Sixteenth 24 hours: Refugees flood Kuwait City. For all intents and purposes the Kuwaiti government has collapsed. US troops evacuate south and set up positions just north of Saudi Arabia to defend the oil fields. Thousands of Iraqi and Kuwaiti refugees are killed or injured while trying to escape into Saudi Arabia.

Seventeenth 24 hours: US warplanes begin bomging Iranian army columns in Iraq. Iranian army units in the open desert either retreat towards Iran or enter Iraqi cities for cover. Part of one Iranian army division has made it into Baghdad. Mosul is running out of food and water. Refugees flow north from Mosul to the Turkish border, where they are stopped by the Turkish armed forces.

Eighteenth 24 hours: Iranian forces rout the Sunnis in Baghdad. Iran now controls the capital and some southern cities. Israeli war planes are seen over Iraq and Iran.

Nineteenth 24 hours: Israel begins clandestinely bombing Iranians in southern Iraq. Iranian forces successfully shoot down several Israeli war planes. The Iranians display pieces of the downed planes on television. The US warns Israel to stay out of the conflict.

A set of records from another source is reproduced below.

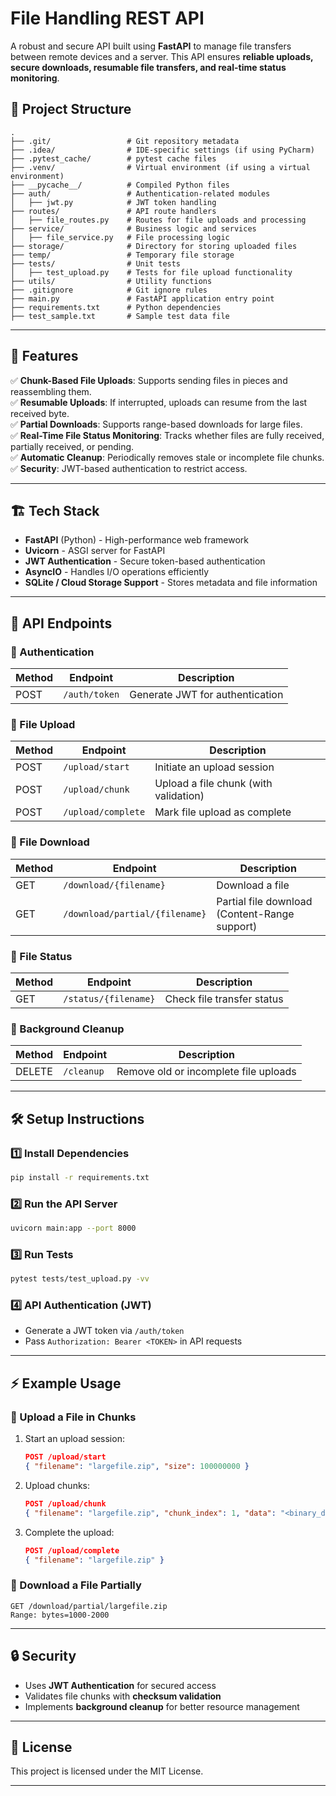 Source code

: 

# File Handling REST API

A robust and secure API built using **FastAPI** to manage file transfers between remote devices and a server. This API ensures **reliable uploads, secure downloads, resumable file transfers, and real-time status monitoring**.

## 📂 Project Structure

```
.
├── .git/                 # Git repository metadata
├── .idea/                # IDE-specific settings (if using PyCharm)
├── .pytest_cache/        # pytest cache files
├── .venv/                # Virtual environment (if using a virtual environment)
├── __pycache__/          # Compiled Python files
├── auth/                 # Authentication-related modules
│   ├── jwt.py            # JWT token handling
├── routes/               # API route handlers
│   ├── file_routes.py    # Routes for file uploads and processing
├── service/              # Business logic and services
│   ├── file_service.py   # File processing logic
├── storage/              # Directory for storing uploaded files
├── temp/                 # Temporary file storage
├── tests/                # Unit tests
│   ├── test_upload.py    # Tests for file upload functionality
├── utils/                # Utility functions
├── .gitignore            # Git ignore rules
├── main.py               # FastAPI application entry point
├── requirements.txt      # Python dependencies
├── test_sample.txt       # Sample test data file

```

----------

## 📌 Features

✅ **Chunk-Based File Uploads**: Supports sending files in pieces and reassembling them.  
✅ **Resumable Uploads**: If interrupted, uploads can resume from the last received byte.  
✅ **Partial Downloads**: Supports range-based downloads for large files.  
✅ **Real-Time File Status Monitoring**: Tracks whether files are fully received, partially received, or pending.  
✅ **Automatic Cleanup**: Periodically removes stale or incomplete file chunks.  
✅ **Security**: JWT-based authentication to restrict access.

----------

## 🏗️ Tech Stack

-   **FastAPI** (Python) - High-performance web framework
-   **Uvicorn** - ASGI server for FastAPI
-   **JWT Authentication** - Secure token-based authentication
-   **AsyncIO** - Handles I/O operations efficiently
-   **SQLite / Cloud Storage Support** - Stores metadata and file information

----------

## 🚀 API Endpoints

### 🔹 Authentication
| Method | Endpoint       | Description                      |
|--------|--------------|----------------------------------|
| POST   | `/auth/token` | Generate JWT for authentication |

### 🔹 File Upload
| Method | Endpoint            | Description                        |
|--------|---------------------|------------------------------------|
| POST   | `/upload/start`     | Initiate an upload session        |
| POST   | `/upload/chunk`     | Upload a file chunk (with validation) |
| POST   | `/upload/complete`  | Mark file upload as complete      |

### 🔹 File Download
| Method | Endpoint                     | Description                                   |
|--------|------------------------------|-----------------------------------------------|
| GET    | `/download/{filename}`       | Download a file                              |
| GET    | `/download/partial/{filename}` | Partial file download (Content-Range support) |

### 🔹 File Status
| Method | Endpoint               | Description                     |
|--------|------------------------|---------------------------------|
| GET    | `/status/{filename}`   | Check file transfer status     |

### 🔹 Background Cleanup
| Method  | Endpoint     | Description                                  |
|---------|------------|----------------------------------------------|
| DELETE  | `/cleanup` | Remove old or incomplete file uploads       |


----------

## 🛠️ Setup Instructions

### 1️⃣ Install Dependencies

```bash
pip install -r requirements.txt

```

### 2️⃣ Run the API Server

```bash
uvicorn main:app --port 8000

```

### 3️⃣ Run Tests

```bash
pytest tests/test_upload.py -vv

```

### 4️⃣ API Authentication (JWT)

-   Generate a JWT token via `/auth/token`
-   Pass `Authorization: Bearer <TOKEN>` in API requests

----------

## ⚡ Example Usage

### 🔹 Upload a File in Chunks

1.  Start an upload session:
    
    ```json
    POST /upload/start  
    { "filename": "largefile.zip", "size": 100000000 }
    
    ```
    
2.  Upload chunks:
    
    ```json
    POST /upload/chunk  
    { "filename": "largefile.zip", "chunk_index": 1, "data": "<binary_data>" }
    
    ```
    
3.  Complete the upload:
    
    ```json
    POST /upload/complete  
    { "filename": "largefile.zip" }
    
    ```
    

### 🔹 Download a File Partially

```http
GET /download/partial/largefile.zip  
Range: bytes=1000-2000

```

----------

## 🔒 Security

-   Uses **JWT Authentication** for secured access
-   Validates file chunks with **checksum validation**
-   Implements **background cleanup** for better resource management

----------

## 📜 License

This project is licensed under the MIT License.

----------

Twentieth 24 hours: Palestinians riot in Gaza and the West Bank. Israel, already on edge because of the neighboring chaos, vastly overreacts and kills hundreds, if not thousands of Palestinians.

It goes on and on and on.

Obviously, this is the absolute worst-case scenario. However, what frightens me is just how plausible it really is. It may very well happen even if we stay in Iraq. There is a fine, thin thread now between organized chaos and total chaos in that country. And *we* are that thread, for better or worse. All it would take to plunge the country into unrecoverable chaos and lunacy would be to remove electricity and water services for about three weeks. And we also have al Qaeda is rooting for chaos in Iraq. They would be only too happy to help in that endeavour.
The ramifications of the above scenario are huge and disturbing - World War III disturbing. And it may very well happen, maybe not with the speed and ferocity I've described, but in some form that is probably so fiendish that my limited knowledge of the region, poor reasoning skills, and morbid curiosity may be insufficient to even contemplate it.

I think I need to get drunk now.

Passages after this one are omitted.